Even in the 1880s, naming a street for Garrison may have been a controversial decision. In the years leading up to the Civil War, Garrisonian abolitionists had been seen by many conservative Bostonians as too radical and too idealistic. In the years afterwards, controversies about reconstruction in the South and civil rights for freedmen continued to result in controversy.
The St. Botolph neighborhood was developed in the 1880s, fifteen years after the close of the Civil War and just before the beginning of the Progressive Era. St. Botolph was the last section of the Back Bay tidal flats to be filled in and developed.
Since the early 1800s, the tidal marshlands of the Back Bay had been under the management of the Boston and Roxbury Water Power Company, a company organized to create a water-power dam that would capture tidal flows to power mills. The water power project did not work as well as hoped, and the dam transformed the tidal flats into an unhealthy polluted marsh. The dam project was abandoned in favor of filling the Back Bay for development. Most of the Back Bay was filled in the mid-1800s. The St. Botolph Street neighborhood was filled and developed later, managed by a trust, called the Huntington Avenue Lands. Three trustees oversaw the development. The first three trustees were Alexander Rice, Franklin Haven and James B. Thayer. Thayer resigned in 1879 and Peleg W. Chandler became the third trustee, just as the street laying and land sales were beginning.
These trustees came from three very different political perspectives, and might not have agreed on the choice to name a street for Garrison. Of the three trustees, Peleg W. Chandler is most likely to have wanted to honor Garrison.
Alexander Rice, a former governor of Massachusetts, was from the conservative wing of the Republican party, opposed to the radical republicanism of the abolitionists.

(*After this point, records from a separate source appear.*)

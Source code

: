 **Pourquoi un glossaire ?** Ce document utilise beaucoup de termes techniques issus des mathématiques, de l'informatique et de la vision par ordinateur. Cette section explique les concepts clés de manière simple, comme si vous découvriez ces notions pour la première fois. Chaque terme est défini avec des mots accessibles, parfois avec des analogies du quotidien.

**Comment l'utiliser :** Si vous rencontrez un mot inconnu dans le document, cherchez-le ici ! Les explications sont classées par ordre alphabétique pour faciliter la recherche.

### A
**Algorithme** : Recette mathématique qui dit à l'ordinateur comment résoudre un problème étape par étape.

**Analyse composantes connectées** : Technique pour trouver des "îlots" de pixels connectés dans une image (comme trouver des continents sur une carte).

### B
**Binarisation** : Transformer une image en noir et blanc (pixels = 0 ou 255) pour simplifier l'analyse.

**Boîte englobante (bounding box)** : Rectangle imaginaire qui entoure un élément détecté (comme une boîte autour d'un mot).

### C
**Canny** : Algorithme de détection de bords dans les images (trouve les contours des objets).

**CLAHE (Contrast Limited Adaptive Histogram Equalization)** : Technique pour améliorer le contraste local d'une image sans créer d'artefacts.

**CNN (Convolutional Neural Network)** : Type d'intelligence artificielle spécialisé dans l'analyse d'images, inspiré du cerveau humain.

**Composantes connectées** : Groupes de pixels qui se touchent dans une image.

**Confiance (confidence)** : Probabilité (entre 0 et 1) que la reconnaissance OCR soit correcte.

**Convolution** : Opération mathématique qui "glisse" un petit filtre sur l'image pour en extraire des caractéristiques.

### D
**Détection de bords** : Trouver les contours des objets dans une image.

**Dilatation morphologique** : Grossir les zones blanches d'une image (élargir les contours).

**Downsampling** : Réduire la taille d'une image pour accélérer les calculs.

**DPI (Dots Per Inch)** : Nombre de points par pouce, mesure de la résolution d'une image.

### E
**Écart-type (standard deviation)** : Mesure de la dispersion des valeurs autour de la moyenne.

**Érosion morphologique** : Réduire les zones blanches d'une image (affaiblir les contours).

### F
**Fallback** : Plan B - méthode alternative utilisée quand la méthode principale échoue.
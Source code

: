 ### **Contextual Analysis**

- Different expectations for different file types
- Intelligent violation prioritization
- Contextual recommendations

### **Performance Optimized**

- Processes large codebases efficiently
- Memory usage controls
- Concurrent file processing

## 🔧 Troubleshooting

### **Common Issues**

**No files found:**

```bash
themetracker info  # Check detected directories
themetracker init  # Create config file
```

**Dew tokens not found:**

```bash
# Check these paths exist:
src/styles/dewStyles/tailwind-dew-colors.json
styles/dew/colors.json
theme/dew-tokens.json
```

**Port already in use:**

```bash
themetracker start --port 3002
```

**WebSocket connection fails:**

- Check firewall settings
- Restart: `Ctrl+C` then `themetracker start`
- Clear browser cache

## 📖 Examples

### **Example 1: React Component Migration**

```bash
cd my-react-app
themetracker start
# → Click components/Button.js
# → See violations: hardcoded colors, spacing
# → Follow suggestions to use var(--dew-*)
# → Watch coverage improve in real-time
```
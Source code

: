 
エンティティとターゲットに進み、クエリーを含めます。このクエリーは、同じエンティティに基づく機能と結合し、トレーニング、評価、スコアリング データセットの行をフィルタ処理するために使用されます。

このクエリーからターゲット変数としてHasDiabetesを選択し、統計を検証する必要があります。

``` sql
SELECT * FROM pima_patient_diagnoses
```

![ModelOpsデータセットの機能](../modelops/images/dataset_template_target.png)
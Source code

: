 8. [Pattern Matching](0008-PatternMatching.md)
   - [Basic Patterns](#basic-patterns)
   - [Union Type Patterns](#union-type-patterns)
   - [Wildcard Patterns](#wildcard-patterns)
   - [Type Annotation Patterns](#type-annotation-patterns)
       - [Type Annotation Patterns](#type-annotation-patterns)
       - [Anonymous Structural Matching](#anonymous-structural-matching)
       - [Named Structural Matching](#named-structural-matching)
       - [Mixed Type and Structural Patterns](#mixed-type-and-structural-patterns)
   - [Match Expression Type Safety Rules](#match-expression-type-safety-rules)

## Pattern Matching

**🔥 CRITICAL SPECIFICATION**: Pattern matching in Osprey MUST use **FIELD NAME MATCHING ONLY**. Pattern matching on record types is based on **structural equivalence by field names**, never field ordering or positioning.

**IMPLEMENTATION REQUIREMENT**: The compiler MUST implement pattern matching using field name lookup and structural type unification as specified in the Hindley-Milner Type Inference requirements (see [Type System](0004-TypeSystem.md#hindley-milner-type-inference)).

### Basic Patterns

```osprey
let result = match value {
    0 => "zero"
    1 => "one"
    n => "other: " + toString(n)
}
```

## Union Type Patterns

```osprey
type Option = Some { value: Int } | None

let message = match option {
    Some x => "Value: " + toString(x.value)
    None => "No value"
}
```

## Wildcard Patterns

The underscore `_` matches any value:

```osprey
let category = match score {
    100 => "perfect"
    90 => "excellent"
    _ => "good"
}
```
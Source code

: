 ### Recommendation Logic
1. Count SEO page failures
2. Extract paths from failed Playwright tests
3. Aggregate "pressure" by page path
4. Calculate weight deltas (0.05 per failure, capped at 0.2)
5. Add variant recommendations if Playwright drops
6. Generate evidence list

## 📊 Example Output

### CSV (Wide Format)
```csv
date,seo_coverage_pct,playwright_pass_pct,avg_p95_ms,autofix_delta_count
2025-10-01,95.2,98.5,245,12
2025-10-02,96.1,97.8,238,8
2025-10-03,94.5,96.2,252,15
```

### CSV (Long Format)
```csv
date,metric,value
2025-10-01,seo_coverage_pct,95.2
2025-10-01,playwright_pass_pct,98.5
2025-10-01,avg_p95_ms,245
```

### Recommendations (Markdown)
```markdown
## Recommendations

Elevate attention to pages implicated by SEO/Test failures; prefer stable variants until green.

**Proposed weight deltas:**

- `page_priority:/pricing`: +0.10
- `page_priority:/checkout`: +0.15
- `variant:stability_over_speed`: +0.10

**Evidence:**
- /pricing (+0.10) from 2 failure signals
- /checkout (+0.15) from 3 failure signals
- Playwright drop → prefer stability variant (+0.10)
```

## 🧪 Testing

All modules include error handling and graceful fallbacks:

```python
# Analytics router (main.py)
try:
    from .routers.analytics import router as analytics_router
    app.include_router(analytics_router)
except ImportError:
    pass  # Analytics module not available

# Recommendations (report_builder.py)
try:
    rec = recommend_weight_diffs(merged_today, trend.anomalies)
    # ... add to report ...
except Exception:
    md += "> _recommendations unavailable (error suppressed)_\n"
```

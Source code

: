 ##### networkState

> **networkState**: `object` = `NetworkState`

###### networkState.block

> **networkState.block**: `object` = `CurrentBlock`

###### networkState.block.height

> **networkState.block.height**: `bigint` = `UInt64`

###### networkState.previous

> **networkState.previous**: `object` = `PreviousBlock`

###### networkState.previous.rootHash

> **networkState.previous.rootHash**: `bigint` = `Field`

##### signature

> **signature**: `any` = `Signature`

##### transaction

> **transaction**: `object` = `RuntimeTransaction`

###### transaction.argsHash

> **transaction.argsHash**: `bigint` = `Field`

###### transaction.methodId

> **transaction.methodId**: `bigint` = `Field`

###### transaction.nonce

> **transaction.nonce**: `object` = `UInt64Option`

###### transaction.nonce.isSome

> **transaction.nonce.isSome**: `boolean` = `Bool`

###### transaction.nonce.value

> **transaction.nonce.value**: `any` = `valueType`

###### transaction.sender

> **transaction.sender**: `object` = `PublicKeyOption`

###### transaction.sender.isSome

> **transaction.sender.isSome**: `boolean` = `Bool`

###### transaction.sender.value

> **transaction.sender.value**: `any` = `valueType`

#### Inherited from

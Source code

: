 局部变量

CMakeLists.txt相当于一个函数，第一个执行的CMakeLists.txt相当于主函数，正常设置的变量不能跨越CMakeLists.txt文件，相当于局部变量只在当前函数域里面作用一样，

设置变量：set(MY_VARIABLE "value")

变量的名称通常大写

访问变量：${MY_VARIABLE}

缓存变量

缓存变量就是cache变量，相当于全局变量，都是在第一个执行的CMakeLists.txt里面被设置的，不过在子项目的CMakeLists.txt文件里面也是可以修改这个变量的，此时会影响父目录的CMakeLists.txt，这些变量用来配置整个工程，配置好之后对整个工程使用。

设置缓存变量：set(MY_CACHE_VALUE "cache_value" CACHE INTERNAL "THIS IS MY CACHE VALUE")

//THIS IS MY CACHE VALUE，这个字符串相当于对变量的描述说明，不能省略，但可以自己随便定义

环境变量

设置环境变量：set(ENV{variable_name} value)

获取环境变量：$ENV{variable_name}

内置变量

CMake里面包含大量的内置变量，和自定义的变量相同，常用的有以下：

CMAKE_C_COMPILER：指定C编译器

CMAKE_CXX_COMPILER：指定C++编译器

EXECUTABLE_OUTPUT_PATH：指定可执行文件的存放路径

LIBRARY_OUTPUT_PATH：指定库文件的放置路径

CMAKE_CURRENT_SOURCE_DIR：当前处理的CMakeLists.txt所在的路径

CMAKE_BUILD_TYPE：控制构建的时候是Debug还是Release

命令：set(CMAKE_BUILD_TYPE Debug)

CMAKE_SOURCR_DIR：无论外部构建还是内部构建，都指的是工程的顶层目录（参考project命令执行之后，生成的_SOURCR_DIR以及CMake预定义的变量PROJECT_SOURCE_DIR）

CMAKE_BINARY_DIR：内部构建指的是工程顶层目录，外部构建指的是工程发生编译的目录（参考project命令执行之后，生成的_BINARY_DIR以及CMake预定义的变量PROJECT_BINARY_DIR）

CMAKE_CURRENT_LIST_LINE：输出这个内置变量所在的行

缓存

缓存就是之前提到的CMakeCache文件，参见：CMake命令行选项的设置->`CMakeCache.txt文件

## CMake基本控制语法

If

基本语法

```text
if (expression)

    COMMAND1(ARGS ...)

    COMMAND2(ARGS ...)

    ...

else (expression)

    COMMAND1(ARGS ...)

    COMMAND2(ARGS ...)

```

Franklin Haven was a bank president. He was described in an article in the New York Tribune as a cross beetween a "Hunker Democrat" and a "Webster Whig" and a tendency just short of "Ruffianism."
Peleg W. Chandler was a lawyer, politician, historian and writer, with books, speeches and public statements that show that he was strongly anti-slavery. He was a lifelong friend of Massachusetts Governor John Albion Andrew, an abolitionist who pushed for emancipation during the Civil War, and also a friend of Charles Sumner. While there is nothing in his writings, newspaper articles or the brief biographies about him that explicitly identifies him as an abolitionist, his writings and many newspaper articles from the time give evidence of his support for the anti-slavery cause and his interest in thoughtfully examining legal, moral and philosophical principles. Of the three trustees, he is the one most likely to have decided to name a street for Garrison.
Some highlights of his writings about abolition, anti-slavery and civil rights:
- In 1841-44, Chandler's book "American Criminal Trials" highlighted the injustice of a case of false accusations about an alleged plot by slaves to burn down the city of New York. In this book he clearly developed the case against slavery, stating that many layers of injustice are inevitably part of any system of slavery.
- In a 4th of July speech in 1844 titled "Morals of Freedom," Chandler highlighted the need for moral reasoning above corporate economic interest, and acknowledged that the government often does things that are unjust.
- But in 1850, unfortunately, as city solicitor, he argued against the Roberts v. City of Boston school integration case, stating that the law had no provision requiring integration. While Massachusetts soon passed legislation to desegregate schools, the Roberts v. City of Boston case became a legal precedent for the 'separate but equal' doctrine. Boston's abolitionists such as Wendell Phillips denounced Chandler's role in the case; perhaps setting the stage for Chandler's future further evolution on these issues.
- In 1854, newspaper articles quote him as criticizing (humorously) the Nebraska system that opened up the possibility of slavery in the territories.
- In 1856, Chandler spoke out, and was quoted in Garrison's newspaper, The Liberator, against the arrest of Anthony Burns, who had escaped from slavery and was arrested in Boston under the Fugitive Slave Act.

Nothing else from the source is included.